I have posted Szymborska's wonderful poem " A Few Words on the Soul" in a previous post. In this poem "Moment", she evokes the serene, timeless harmony of nature's beauty. These beautifully contemplative descriptions of nature are a popular theme in her poetry. However, the subtext is the ephemeral human observer, with or without whom nature would continue on oblivious of being observed and indifferent to history's events unfolding around it.

"Moment" - Wislawa Szymborska

I walk on the slope of a hill gone green.
Grass, little flowers in the grass,
as in a children's illustration.
The misty sky's already turning blue.
A view of other hills unfolds in silence.

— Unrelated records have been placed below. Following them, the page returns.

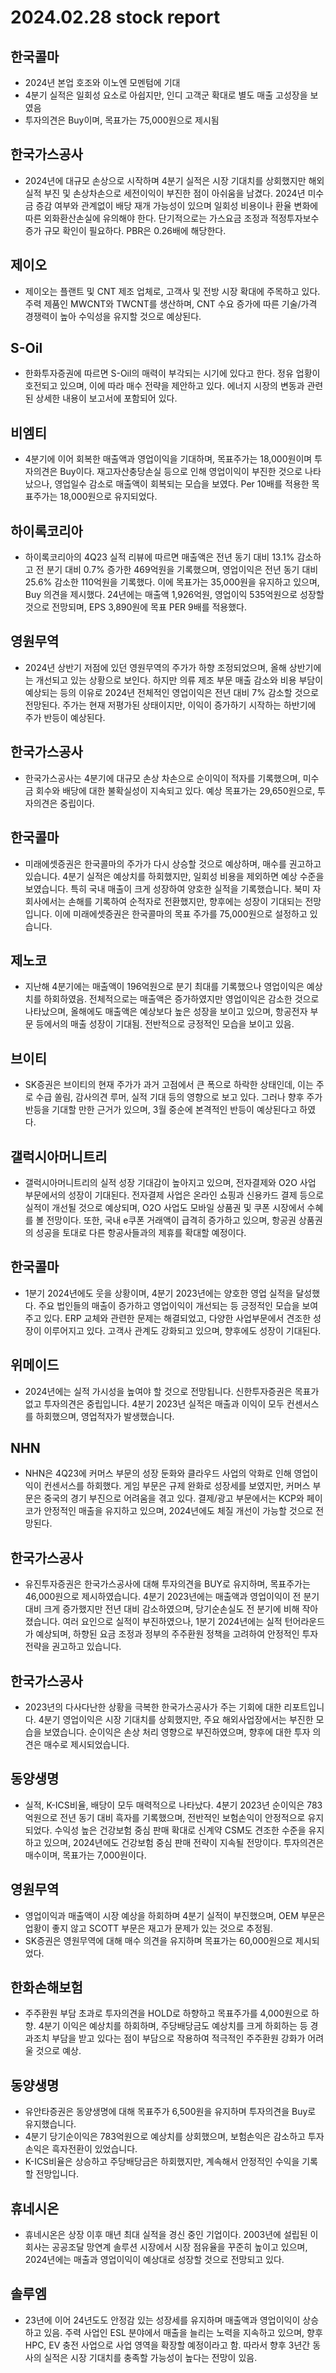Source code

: # 2024.02.28 stock report
## 한국콜마
- 2024년 본업 호조와 이노엔 모멘텀에 기대
- 4분기 실적은 일회성 요소로 아쉽지만, 인디 고객군 확대로 별도 매출 고성장을 보였음
- 투자의견은 Buy이며, 목표가는 75,000원으로 제시됨
## 한국가스공사
- 2024년에 대규모 손상으로 시작하며 4분기 실적은 시장 기대치를 상회했지만 해외 실적 부진 및 손상차손으로 세전이익이 부진한 점이 아쉬움을 남겼다. 2024년 미수금 증감 여부와 관계없이 배당 재개 가능성이 있으며 일회성 비용이나 환율 변화에 따른 외화환산손실에 유의해야 한다. 단기적으로는 가스요금 조정과 적정투자보수 증가 규모 확인이 필요하다. PBR은 0.26배에 해당한다.
## 제이오
- 제이오는 플랜트 및 CNT 제조 업체로, 고객사 및 전방 시장 확대에 주목하고 있다. 주력 제품인 MWCNT와 TWCNT를 생산하며, CNT 수요 증가에 따른 기술/가격 경쟁력이 높아 수익성을 유지할 것으로 예상된다.
## S-Oil
- 한화투자증권에 따르면 S-Oil의 매력이 부각되는 시기에 있다고 한다. 정유 업황이 호전되고 있으며, 이에 따라 매수 전략을 제안하고 있다. 에너지 시장의 변동과 관련된 상세한 내용이 보고서에 포함되어 있다.
## 비엠티
- 4분기에 이어 회복한 매출액과 영업이익을 기대하며, 목표주가는 18,000원이며 투자의견은 Buy이다. 재고자산충당손실 등으로 인해 영업이익이 부진한 것으로 나타났으나, 영업일수 감소로 매출액이 회복되는 모습을 보였다. Per 10배를 적용한 목표주가는 18,000원으로 유지되었다.

## 하이록코리아
- 하이록코리아의 4Q23 실적 리뷰에 따르면 매출액은 전년 동기 대비 13.1% 감소하고 전 분기 대비 0.7% 증가한 469억원을 기록했으며, 영업이익은 전년 동기 대비 25.6% 감소한 110억원을 기록했다. 이에 목표가는 35,000원을 유지하고 있으며, Buy 의견을 제시했다. 24년에는 매출액 1,926억원, 영업이익 535억원으로 성장할 것으로 전망되며, EPS 3,890원에 목표 PER 9배를 적용했다. 
## 영원무역
- 2024년 상반기 저점에 있던 영원무역의 주가가 하향 조정되었으며, 올해 상반기에는 개선되고 있는 상황으로 보인다. 하지만 의류 제조 부문 매출 감소와 비용 부담이 예상되는 등의 이유로 2024년 전체적인 영업이익은 전년 대비 7% 감소할 것으로 전망된다. 주가는 현재 저평가된 상태이지만, 이익이 증가하기 시작하는 하반기에 주가 반등이 예상된다.
## 한국가스공사
- 한국가스공사는 4분기에 대규모 손상 차손으로 순이익이 적자를 기록했으며, 미수금 회수와 배당에 대한 불확실성이 지속되고 있다. 예상 목표가는 29,650원으로, 투자의견은 중립이다.
## 한국콜마
- 미래에셋증권은 한국콜마의 주가가 다시 상승할 것으로 예상하며, 매수를 권고하고 있습니다. 4분기 실적은 예상치를 하회했지만, 일회성 비용을 제외하면 예상 수준을 보였습니다. 특히 국내 매출이 크게 성장하여 양호한 실적을 기록했습니다. 북미 자회사에서는 손해를 기록하여 순적자로 전환했지만, 향후에는 성장이 기대되는 전망입니다. 이에 미래에셋증권은 한국콜마의 목표 주가를 75,000원으로 설정하고 있습니다.
## 제노코
- 지난해 4분기에는 매출액이 196억원으로 분기 최대를 기록했으나 영업이익은 예상치를 하회하였음. 전체적으로는 매출액은 증가하였지만 영업이익은 감소한 것으로 나타났으며, 올해에도 매출액은 예상보다 높은 성장을 보이고 있으며, 항공전자 부문 등에서의 매출 성장이 기대됨. 전반적으로 긍정적인 모습을 보이고 있음.
## 브이티
- SK증권은 브이티의 현재 주가가 과거 고점에서 큰 폭으로 하락한 상태인데, 이는 주로 수급 쏠림, 감사의견 루머, 실적 기대 등의 영향으로 보고 있다. 그러나 향후 주가 반등을 기대할 만한 근거가 있으며, 3월 중순에 본격적인 반등이 예상된다고 하였다. 

## 갤럭시아머니트리
- 갤럭시아머니트리의 실적 성장 기대감이 높아지고 있으며, 전자결제와 O2O 사업 부문에서의 성장이 기대된다. 전자결제 사업은 온라인 쇼핑과 신용카드 결제 등으로 실적이 개선될 것으로 예상되며, O2O 사업도 모바일 상품권 및 쿠폰 시장에서 수혜를 볼 전망이다. 또한, 국내 e쿠폰 거래액이 급격히 증가하고 있으며, 항공권 상품권의 성공을 토대로 다른 항공사들과의 제휴를 확대할 예정이다.
## 한국콜마
- 1분기 2024년에도 웃을 상황이며, 4분기 2023년에는 양호한 영업 실적을 달성했다. 주요 법인들의 매출이 증가하고 영업이익이 개선되는 등 긍정적인 모습을 보여주고 있다. ERP 교체와 관련한 문제는 해결되었고, 다양한 사업부문에서 견조한 성장이 이루어지고 있다. 고객사 관계도 강화되고 있으며, 향후에도 성장이 기대된다.
## 위메이드
- 2024년에는 실적 가시성을 높여야 할 것으로 전망됩니다. 신한투자증권은 목표가 없고 투자의견은 중립입니다. 4분기 2023년 실적은 매출과 이익이 모두 컨센서스를 하회했으며, 영업적자가 발생했습니다.

## NHN
- NHN은 4Q23에 커머스 부문의 성장 둔화와 클라우드 사업의 악화로 인해 영업이익이 컨센서스를 하회했다. 게임 부문은 규제 완화로 성장세를 보였지만, 커머스 부문은 중국의 경기 부진으로 어려움을 겪고 있다. 결제/광고 부문에서는 KCP와 페이코가 안정적인 매출을 유지하고 있으며, 2024년에도 체질 개선이 가능할 것으로 전망된다.
## 한국가스공사
- 유진투자증권은 한국가스공사에 대해 투자의견을 BUY로 유지하며, 목표주가는 46,000원으로 제시하였습니다. 4분기 2023년에는 매출액과 영업이익이 전 분기 대비 크게 증가했지만 전년 대비 감소하였으며, 당기순손실도 전 분기에 비해 작아졌습니다. 여러 요인으로 실적이 부진하였으나, 1분기 2024년에는 실적 턴어라운드가 예상되며, 하향된 요금 조정과 정부의 주주환원 정책을 고려하여 안정적인 투자 전략을 권고하고 있습니다.
## 한국가스공사
- 2023년의 다사다난한 상황을 극복한 한국가스공사가 주는 기회에 대한 리포트입니다. 4분기 영업이익은 시장 기대치를 상회했지만, 주요 해외사업장에서는 부진한 모습을 보였습니다. 순이익은 손상 처리 영향으로 부진하였으며, 향후에 대한 투자 의견은 매수로 제시되었습니다.
## 동양생명
- 실적, K-ICS비율, 배당이 모두 매력적으로 나타났다. 4분기 2023년 순이익은 783 억원으로 전년 동기 대비 흑자를 기록했으며, 전반적인 보험손익이 안정적으로 유지되었다. 수익성 높은 건강보험 중심 판매 확대로 신계약 CSM도 견조한 수준을 유지하고 있으며, 2024년에도 건강보험 중심 판매 전략이 지속될 전망이다. 투자의견은 매수이며, 목표가는 7,000원이다.
## 영원무역
- 영업이익과 매출액이 시장 예상을 하회하며 4분기 실적이 부진했으며, OEM 부문은 업황이 좋지 않고 SCOTT 부문은 재고가 문제가 있는 것으로 추정됨.
- SK증권은 영원무역에 대해 매수 의견을 유지하며 목표가는 60,000원으로 제시되었다.

## 한화손해보험
- 주주환원 부담 초과로 투자의견을 HOLD로 하향하고 목표주가를 4,000원으로 하향. 4분기 이익은 예상치를 하회하며, 주당배당금도 예상치를 크게 하회하는 등 경과조치 부담을 받고 있다는 점이 부담으로 작용하여 적극적인 주주환원 강화가 어려울 것으로 예상. 

## 동양생명
- 유안타증권은 동양생명에 대해 목표주가 6,500원을 유지하며 투자의견을 Buy로 유지했습니다. 
- 4분기 당기순이익은 783억원으로 예상치를 상회했으며, 보험손익은 감소하고 투자손익은 흑자전환이 있었습니다. 
- K-ICS비율은 상승하고 주당배당금은 하회했지만, 계속해서 안정적인 수익을 기록할 전망입니다.
## 휴네시온
- 휴네시온은 상장 이후 매년 최대 실적을 경신 중인 기업이다. 2003년에 설립된 이 회사는 공공조달 망연계 솔루션 시장에서 시장 점유율을 꾸준히 높이고 있으며, 2024년에는 매출과 영업이익이 예상대로 성장할 것으로 전망되고 있다.
## 솔루엠
- 23년에 이어 24년도도 안정감 있는 성장세를 유지하며 매출액과 영업이익이 상승하고 있음. 주력 사업인 ESL 분야에서 매출을 늘리는 노력을 지속하고 있으며, 향후 HPC, EV 충전 사업으로 사업 영역을 확장할 예정이라고 함. 따라서 향후 3년간 동사의 실적은 시장 기대치를 충족할 가능성이 높다는 전망이 있음.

As if there'd never been any Cambrians, Silurians,
rocks snarling at crags,
upturned abysses,
no nights in flames
and days in clouds of darkness.

As if plains hadn't pushed their way here
in malignant fevers,
icy shivers.

As if seas had seethed only elsewhere,
shredding the shores of the horizons.

It's nine-thirty local time.
Everything's in its place and in polite agreement.
In the valley a little brook cast as a little brook.
A path in the role of a path from always to ever.
Woods disguised as woods alive without end,
and above them birds in flight play birds in flight.

This moment reigns as far as the eye can reach.
One of those earthly moments
invited to linger.

Translated from the Polish by Joanna Trzeciak

The second poem here by Milosz is considerably darker. As is to be expected from the author of "The Captive Mind", this is a powerful poem of intellectual introspection.

"Account" - Czeslaw Milosz

The history of my stupidity would fill many volumes.

Some would be devoted to acting against consciousness,
Like the flight of a moth which, had it known,
Would have tended nevertheless toward the candle's flame.

Others would deal with ways to silence anxiety,
The little whisper which, though it is a warning, is ignored.

I would deal separately with satisfaction and pride,
The time when I was among their adherents
Who strut victoriously, unsuspecting.

But all of them would have one subject, desire,
If only my own—but no, not at all; alas,
I was driven because I wanted to be like others.
I was afraid of what was wild and indecent in me.

The history of my stupidity will not be written.
For one thing, it's late. And the truth is laborious.